» **Assigned task**:
Reproduce the data shown below exactly.

» **Available data**:
·····

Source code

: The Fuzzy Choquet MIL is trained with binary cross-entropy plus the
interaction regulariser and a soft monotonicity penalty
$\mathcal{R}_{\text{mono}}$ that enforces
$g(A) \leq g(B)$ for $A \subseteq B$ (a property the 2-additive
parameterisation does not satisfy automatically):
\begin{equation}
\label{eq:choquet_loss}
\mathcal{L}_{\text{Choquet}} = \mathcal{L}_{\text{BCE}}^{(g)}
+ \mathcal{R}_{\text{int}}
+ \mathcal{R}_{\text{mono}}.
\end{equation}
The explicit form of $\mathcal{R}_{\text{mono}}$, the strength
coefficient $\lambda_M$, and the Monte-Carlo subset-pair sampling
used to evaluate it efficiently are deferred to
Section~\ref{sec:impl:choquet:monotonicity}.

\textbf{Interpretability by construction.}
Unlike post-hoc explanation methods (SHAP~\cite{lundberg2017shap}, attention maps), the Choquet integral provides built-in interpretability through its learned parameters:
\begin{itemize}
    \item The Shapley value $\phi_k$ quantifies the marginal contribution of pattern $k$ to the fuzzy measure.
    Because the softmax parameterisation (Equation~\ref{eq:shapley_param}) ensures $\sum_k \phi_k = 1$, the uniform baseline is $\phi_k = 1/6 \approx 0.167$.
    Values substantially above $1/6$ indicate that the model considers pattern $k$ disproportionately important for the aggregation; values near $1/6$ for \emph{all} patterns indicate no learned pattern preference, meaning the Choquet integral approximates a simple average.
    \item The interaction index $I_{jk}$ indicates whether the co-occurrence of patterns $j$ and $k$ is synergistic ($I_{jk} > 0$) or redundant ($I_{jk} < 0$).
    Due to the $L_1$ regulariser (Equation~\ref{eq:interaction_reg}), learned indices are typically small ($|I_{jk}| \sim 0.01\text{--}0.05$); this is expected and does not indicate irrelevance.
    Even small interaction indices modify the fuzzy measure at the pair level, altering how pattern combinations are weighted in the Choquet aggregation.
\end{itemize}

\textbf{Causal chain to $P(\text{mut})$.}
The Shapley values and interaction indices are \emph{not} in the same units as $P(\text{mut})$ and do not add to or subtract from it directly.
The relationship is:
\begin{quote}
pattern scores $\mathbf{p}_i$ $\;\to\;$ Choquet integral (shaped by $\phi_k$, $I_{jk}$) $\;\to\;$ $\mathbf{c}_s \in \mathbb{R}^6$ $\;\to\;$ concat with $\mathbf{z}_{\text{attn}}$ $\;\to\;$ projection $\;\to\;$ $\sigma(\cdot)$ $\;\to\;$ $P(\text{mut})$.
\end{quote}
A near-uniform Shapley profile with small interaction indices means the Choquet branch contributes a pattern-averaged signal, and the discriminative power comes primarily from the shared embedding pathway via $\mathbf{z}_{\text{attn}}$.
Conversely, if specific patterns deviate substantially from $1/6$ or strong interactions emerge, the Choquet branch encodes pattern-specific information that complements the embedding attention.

·····

» **Expected answer**:
Source code

: The Fuzzy Choquet MIL is trained with binary cross-entropy plus the
interaction regulariser and a soft monotonicity penalty
$\mathcal{R}_{\text{mono}}$ that enforces
$g(A) \leq g(B)$ for $A \subseteq B$ (a property the 2-additive
parameterisation does not satisfy automatically):
\begin{equation}
\label{eq:choquet_loss}
\mathcal{L}_{\text{Choquet}} = \mathcal{L}_{\text{BCE}}^{(g)}
+ \mathcal{R}_{\text{int}}
+ \mathcal{R}_{\text{mono}}.
\end{equation}
The explicit form of $\mathcal{R}_{\text{mono}}$, the strength
coefficient $\lambda_M$, and the Monte-Carlo subset-pair sampling
used to evaluate it efficiently are deferred to
Section~\ref{sec:impl:choquet:monotonicity}.

\textbf{Interpretability by construction.}
Unlike post-hoc explanation methods (SHAP~\cite{lundberg2017shap}, attention maps), the Choquet integral provides built-in interpretability through its learned parameters:
\begin{itemize}
    \item The Shapley value $\phi_k$ quantifies the marginal contribution of pattern $k$ to the fuzzy measure.
    Because the softmax parameterisation (Equation~\ref{eq:shapley_param}) ensures $\sum_k \phi_k = 1$, the uniform baseline is $\phi_k = 1/6 \approx 0.167$.
    Values substantially above $1/6$ indicate that the model considers pattern $k$ disproportionately important for the aggregation; values near $1/6$ for \emph{all} patterns indicate no learned pattern preference, meaning the Choquet integral approximates a simple average.
    \item The interaction index $I_{jk}$ indicates whether the co-occurrence of patterns $j$ and $k$ is synergistic ($I_{jk} > 0$) or redundant ($I_{jk} < 0$).
    Due to the $L_1$ regulariser (Equation~\ref{eq:interaction_reg}), learned indices are typically small ($|I_{jk}| \sim 0.01\text{--}0.05$); this is expected and does not indicate irrelevance.
    Even small interaction indices modify the fuzzy measure at the pair level, altering how pattern combinations are weighted in the Choquet aggregation.
\end{itemize}

\textbf{Causal chain to $P(\text{mut})$.}
The Shapley values and interaction indices are \emph{not} in the same units as $P(\text{mut})$ and do not add to or subtract from it directly.
The relationship is:
\begin{quote}
pattern scores $\mathbf{p}_i$ $\;\to\;$ Choquet integral (shaped by $\phi_k$, $I_{jk}$) $\;\to\;$ $\mathbf{c}_s \in \mathbb{R}^6$ $\;\to\;$ concat with $\mathbf{z}_{\text{attn}}$ $\;\to\;$ projection $\;\to\;$ $\sigma(\cdot)$ $\;\to\;$ $P(\text{mut})$.
\end{quote}
A near-uniform Shapley profile with small interaction indices means the Choquet branch contributes a pattern-averaged signal, and the discriminative power comes primarily from the shared embedding pathway via $\mathbf{z}_{\text{attn}}$.
Conversely, if specific patterns deviate substantially from $1/6$ or strong interactions emerge, the Choquet branch encodes pattern-specific information that complements the embedding attention.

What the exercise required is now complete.